Option #2 Social Media
Well, you say,"I don't have time for all those activities!" There certainly are alternatives - the biggest one being social media. We've all heard of social networking and I'm sure many (if not most) of us are on Facebook. Well that`s a huge network of people out there waiting for you to discover. But don`t stop there. Employers generally value media savvy employees. So - don`t have Twitter or LinkedIn accounts? I suggest signing up - get your name out there. Twitter is a useless tool you might argue - and for some applications I would agree. However, if you use it right I believe it can be powerful. Don't just tweet what you had for dinner last night - find interesting scientific literature and post a link, tweet about an interesting development in the field you would like to land that job in. But also, engage your audience - those who follow you want to be recognized so give them that opportunity. Twitter is supposed to be an interactive media platform!

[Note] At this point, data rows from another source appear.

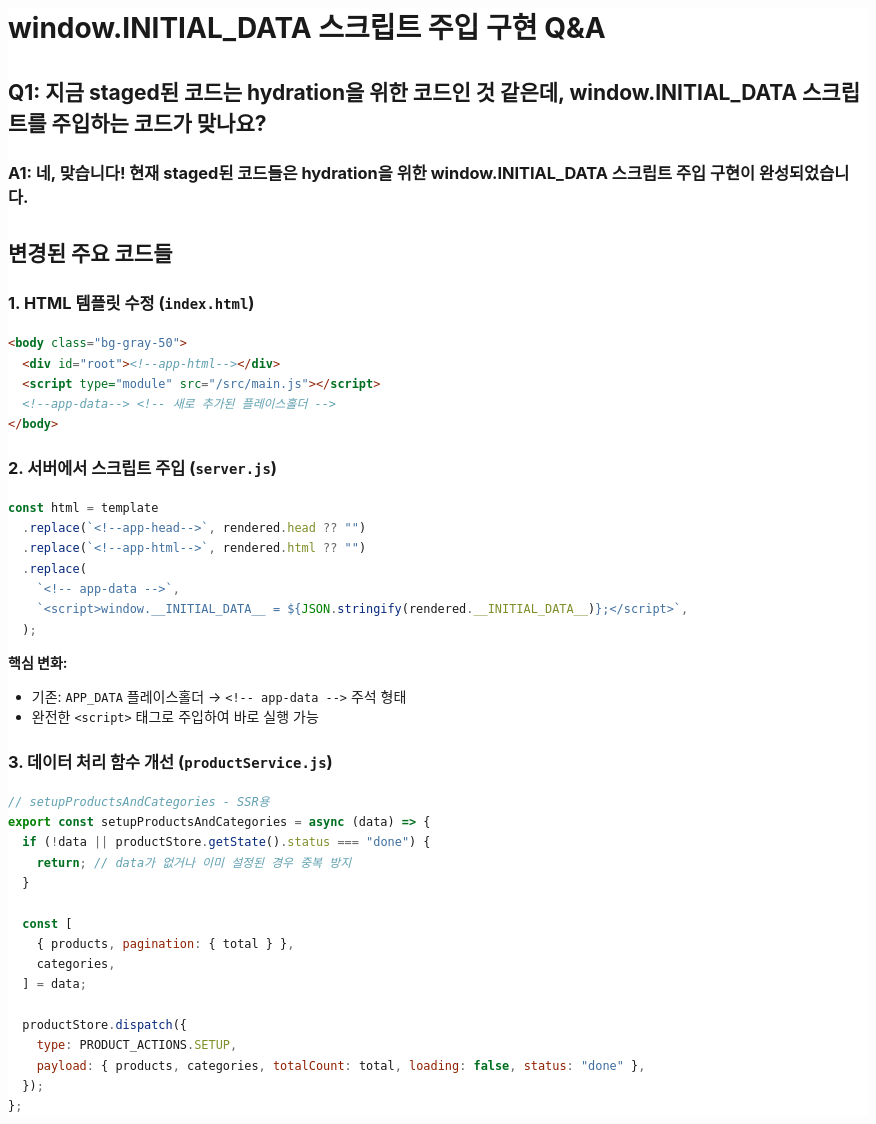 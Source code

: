 # window.__INITIAL_DATA__ 스크립트 주입 구현 Q&A

## Q1: 지금 staged된 코드는 hydration을 위한 코드인 것 같은데, window.__INITIAL_DATA__ 스크립트를 주입하는 코드가 맞나요?

### A1: 네, 맞습니다! 현재 staged된 코드들은 **hydration을 위한 window.__INITIAL_DATA__ 스크립트 주입** 구현이 완성되었습니다.

## 변경된 주요 코드들

### 1. **HTML 템플릿 수정** (`index.html`)
```html
<body class="bg-gray-50">
  <div id="root"><!--app-html--></div>
  <script type="module" src="/src/main.js"></script>
  <!--app-data--> <!-- 새로 추가된 플레이스홀더 -->
</body>
```

### 2. **서버에서 스크립트 주입** (`server.js`)
```javascript
const html = template
  .replace(`<!--app-head-->`, rendered.head ?? "")
  .replace(`<!--app-html-->`, rendered.html ?? "")
  .replace(
    `<!-- app-data -->`,
    `<script>window.__INITIAL_DATA__ = ${JSON.stringify(rendered.__INITIAL_DATA__)};</script>`,
  );
```

**핵심 변화:**
- 기존: `APP_DATA` 플레이스홀더 → `<!-- app-data -->` 주석 형태
- 완전한 `<script>` 태그로 주입하여 바로 실행 가능

### 3. **데이터 처리 함수 개선** (`productService.js`)
```javascript
// setupProductsAndCategories - SSR용
export const setupProductsAndCategories = async (data) => {
  if (!data || productStore.getState().status === "done") {
    return; // data가 없거나 이미 설정된 경우 중복 방지
  }
  
  const [
    { products, pagination: { total } },
    categories,
  ] = data;
  
  productStore.dispatch({
    type: PRODUCT_ACTIONS.SETUP,
    payload: { products, categories, totalCount: total, loading: false, status: "done" },
  });
};
```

Link to Twitter: http://bit.ly/cEX236
LinkedIn - never heard of it you say? Well LinkedIn is essentially a social network for professionals. You can post your resume, picture and background and read job postings or join groups and engage in discussions. LinkedIn is essentially a specialize Facebook for people looking for more "serious" networking.
Link to LinkedIn: http://bit.ly/9EeyDT
If those options aren't quite up your alley - there are even specialized sites for graduate students like graduate junction http://bit.ly/a4byiW
So you've signed up to volunteer as a consultant at endeavour http://bit.ly/9nZXB4 and made yourself a LinkedIn and Twitter account - building your network takes time so don't get discouraged; you have to start somewhere.
My last piece of advice for this post was given to me by Duncan Jones, managing director of OnSETT (Ontario Society for Excellence in Technology Transfer). So now that you have started your network - time to ask for leads on a job right? Wrong! Good networkers will tell you that it is as much about providing other people with valuable information than it is asking for it. So that business contact of yours looks interested in patent law? Send them a recent paper on the subject and never hesitate to help someone who asks for it. Duncan also told me - carry a business card! Well, as a graduate student what the heck would you put on it? It doesn't really matter! Just the fact that you have one with your name and contact info and current position (M.Sc. or PhD candidate for instance) will leave a lasting impression - and that's exactly what you want to happen.